• What you have to do: Begin with the line containing "should remain unchanged." and copy every line after it to the end of the entries, exactly, leaving out the lines before it.

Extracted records
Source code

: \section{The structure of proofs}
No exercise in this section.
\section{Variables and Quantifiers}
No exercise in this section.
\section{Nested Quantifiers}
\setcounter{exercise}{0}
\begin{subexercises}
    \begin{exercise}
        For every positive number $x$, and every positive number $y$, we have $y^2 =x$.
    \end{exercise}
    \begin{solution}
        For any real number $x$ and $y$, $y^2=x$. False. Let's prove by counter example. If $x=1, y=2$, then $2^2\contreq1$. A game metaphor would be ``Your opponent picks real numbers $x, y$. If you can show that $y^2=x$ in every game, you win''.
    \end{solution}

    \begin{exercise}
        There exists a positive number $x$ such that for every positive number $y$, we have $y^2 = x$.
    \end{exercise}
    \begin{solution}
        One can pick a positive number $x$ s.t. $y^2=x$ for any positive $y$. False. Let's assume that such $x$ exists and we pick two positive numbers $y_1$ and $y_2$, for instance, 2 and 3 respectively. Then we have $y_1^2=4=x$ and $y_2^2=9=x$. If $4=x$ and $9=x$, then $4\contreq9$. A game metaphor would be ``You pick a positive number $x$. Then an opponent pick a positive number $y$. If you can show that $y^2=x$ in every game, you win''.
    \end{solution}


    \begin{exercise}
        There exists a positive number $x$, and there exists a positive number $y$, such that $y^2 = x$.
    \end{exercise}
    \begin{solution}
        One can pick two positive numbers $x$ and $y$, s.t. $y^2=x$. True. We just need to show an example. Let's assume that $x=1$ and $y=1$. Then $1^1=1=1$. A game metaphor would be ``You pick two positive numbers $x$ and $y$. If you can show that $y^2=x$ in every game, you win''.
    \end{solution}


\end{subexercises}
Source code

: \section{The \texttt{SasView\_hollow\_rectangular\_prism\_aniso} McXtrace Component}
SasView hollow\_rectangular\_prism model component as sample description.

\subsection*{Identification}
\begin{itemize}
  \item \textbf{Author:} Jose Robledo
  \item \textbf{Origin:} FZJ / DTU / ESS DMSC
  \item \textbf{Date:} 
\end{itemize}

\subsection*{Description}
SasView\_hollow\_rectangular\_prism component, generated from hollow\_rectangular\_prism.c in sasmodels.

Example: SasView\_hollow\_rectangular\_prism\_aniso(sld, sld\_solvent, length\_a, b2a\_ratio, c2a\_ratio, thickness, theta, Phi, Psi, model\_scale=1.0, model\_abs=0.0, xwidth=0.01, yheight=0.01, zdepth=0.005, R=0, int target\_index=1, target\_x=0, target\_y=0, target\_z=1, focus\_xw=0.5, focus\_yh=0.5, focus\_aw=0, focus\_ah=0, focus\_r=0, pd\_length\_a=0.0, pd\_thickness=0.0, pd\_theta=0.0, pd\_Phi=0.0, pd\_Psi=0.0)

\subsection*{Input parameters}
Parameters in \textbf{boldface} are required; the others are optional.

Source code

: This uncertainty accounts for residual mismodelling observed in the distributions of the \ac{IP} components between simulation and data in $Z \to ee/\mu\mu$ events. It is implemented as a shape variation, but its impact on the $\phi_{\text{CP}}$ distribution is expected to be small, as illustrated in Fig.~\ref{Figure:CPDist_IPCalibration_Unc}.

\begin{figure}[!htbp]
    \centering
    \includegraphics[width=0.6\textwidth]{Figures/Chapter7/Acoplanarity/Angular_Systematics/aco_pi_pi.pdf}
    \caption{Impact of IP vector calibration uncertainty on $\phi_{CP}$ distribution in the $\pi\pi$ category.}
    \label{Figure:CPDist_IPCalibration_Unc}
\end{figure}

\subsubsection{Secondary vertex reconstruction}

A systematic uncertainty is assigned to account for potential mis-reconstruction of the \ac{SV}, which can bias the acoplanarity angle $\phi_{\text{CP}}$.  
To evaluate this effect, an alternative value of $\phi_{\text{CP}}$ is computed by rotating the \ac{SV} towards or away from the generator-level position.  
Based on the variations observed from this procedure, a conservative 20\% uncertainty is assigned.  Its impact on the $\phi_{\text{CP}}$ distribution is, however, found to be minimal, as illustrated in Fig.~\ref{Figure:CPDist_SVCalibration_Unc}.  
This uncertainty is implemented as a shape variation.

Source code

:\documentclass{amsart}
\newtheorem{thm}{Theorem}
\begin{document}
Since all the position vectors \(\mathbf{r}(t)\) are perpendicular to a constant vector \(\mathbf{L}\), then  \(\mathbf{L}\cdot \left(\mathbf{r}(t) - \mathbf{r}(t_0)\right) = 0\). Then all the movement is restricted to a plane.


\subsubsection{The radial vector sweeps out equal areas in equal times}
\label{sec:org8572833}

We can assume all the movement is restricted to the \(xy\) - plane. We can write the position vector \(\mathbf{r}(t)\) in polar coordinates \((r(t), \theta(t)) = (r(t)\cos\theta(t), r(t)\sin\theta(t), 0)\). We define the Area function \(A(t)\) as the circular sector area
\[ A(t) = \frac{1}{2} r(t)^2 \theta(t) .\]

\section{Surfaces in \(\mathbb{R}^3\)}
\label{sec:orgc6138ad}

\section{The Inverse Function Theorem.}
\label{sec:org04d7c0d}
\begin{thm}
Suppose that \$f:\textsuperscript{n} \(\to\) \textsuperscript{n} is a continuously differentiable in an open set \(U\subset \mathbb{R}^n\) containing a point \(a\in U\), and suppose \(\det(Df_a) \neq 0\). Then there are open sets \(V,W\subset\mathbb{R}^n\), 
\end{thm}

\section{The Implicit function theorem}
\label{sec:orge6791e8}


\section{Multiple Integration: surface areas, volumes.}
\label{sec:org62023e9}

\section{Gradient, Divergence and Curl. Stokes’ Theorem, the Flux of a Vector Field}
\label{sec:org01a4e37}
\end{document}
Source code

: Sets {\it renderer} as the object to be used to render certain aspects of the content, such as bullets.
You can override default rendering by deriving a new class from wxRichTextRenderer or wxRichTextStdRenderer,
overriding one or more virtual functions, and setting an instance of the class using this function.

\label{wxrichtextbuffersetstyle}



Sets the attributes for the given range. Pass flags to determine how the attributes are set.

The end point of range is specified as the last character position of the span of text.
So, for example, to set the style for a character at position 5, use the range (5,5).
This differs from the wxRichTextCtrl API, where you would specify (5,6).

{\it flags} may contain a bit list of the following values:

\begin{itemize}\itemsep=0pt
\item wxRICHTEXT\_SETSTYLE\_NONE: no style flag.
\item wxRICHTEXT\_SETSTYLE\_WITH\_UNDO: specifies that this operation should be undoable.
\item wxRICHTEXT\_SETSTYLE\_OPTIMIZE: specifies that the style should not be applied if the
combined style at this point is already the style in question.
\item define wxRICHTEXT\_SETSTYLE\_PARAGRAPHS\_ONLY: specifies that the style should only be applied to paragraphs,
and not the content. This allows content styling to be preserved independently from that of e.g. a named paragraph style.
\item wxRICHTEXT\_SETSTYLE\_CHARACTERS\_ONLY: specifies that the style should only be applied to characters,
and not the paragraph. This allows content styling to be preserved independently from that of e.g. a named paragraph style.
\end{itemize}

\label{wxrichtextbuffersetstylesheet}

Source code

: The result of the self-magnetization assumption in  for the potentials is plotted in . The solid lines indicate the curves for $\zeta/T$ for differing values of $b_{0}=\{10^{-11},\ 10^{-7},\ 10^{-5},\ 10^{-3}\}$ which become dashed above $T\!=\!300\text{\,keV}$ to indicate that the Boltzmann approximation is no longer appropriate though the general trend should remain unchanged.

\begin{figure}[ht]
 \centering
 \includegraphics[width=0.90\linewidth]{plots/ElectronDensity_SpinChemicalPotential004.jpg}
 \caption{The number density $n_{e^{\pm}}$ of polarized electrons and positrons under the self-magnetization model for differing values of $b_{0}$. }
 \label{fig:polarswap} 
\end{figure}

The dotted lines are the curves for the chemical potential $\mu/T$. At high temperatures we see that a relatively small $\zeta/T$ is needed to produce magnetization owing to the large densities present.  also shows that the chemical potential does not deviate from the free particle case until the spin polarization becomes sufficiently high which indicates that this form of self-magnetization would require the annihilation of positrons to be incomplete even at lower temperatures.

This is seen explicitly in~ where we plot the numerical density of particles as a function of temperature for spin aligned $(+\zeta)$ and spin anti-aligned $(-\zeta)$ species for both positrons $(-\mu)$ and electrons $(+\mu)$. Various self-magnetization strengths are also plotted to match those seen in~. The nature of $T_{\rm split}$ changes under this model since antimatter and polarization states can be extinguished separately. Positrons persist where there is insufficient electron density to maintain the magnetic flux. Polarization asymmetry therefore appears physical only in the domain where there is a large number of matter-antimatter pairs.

• Response below:
: The result of the self-magnetization assumption in  for the potentials is plotted in . The solid lines indicate the curves for $\zeta/T$ for differing values of $b_{0}=\{10^{-11},\ 10^{-7},\ 10^{-5},\ 10^{-3}\}$ which become dashed above $T\!=\!300\text{\,keV}$ to indicate that the Boltzmann approximation is no longer appropriate though the general trend should remain unchanged.

\begin{figure}[ht]
 \centering
 \includegraphics[width=0.90\linewidth]{plots/ElectronDensity_SpinChemicalPotential004.jpg}
 \caption{The number density $n_{e^{\pm}}$ of polarized electrons and positrons under the self-magnetization model for differing values of $b_{0}$. }
 \label{fig:polarswap} 
\end{figure}

The dotted lines are the curves for the chemical potential $\mu/T$. At high temperatures we see that a relatively small $\zeta/T$ is needed to produce magnetization owing to the large densities present.  also shows that the chemical potential does not deviate from the free particle case until the spin polarization becomes sufficiently high which indicates that this form of self-magnetization would require the annihilation of positrons to be incomplete even at lower temperatures.

This is seen explicitly in~ where we plot the numerical density of particles as a function of temperature for spin aligned $(+\zeta)$ and spin anti-aligned $(-\zeta)$ species for both positrons $(-\mu)$ and electrons $(+\mu)$. Various self-magnetization strengths are also plotted to match those seen in~. The nature of $T_{\rm split}$ changes under this model since antimatter and polarization states can be extinguished separately. Positrons persist where there is insufficient electron density to maintain the magnetic flux. Polarization asymmetry therefore appears physical only in the domain where there is a large number of matter-antimatter pairs.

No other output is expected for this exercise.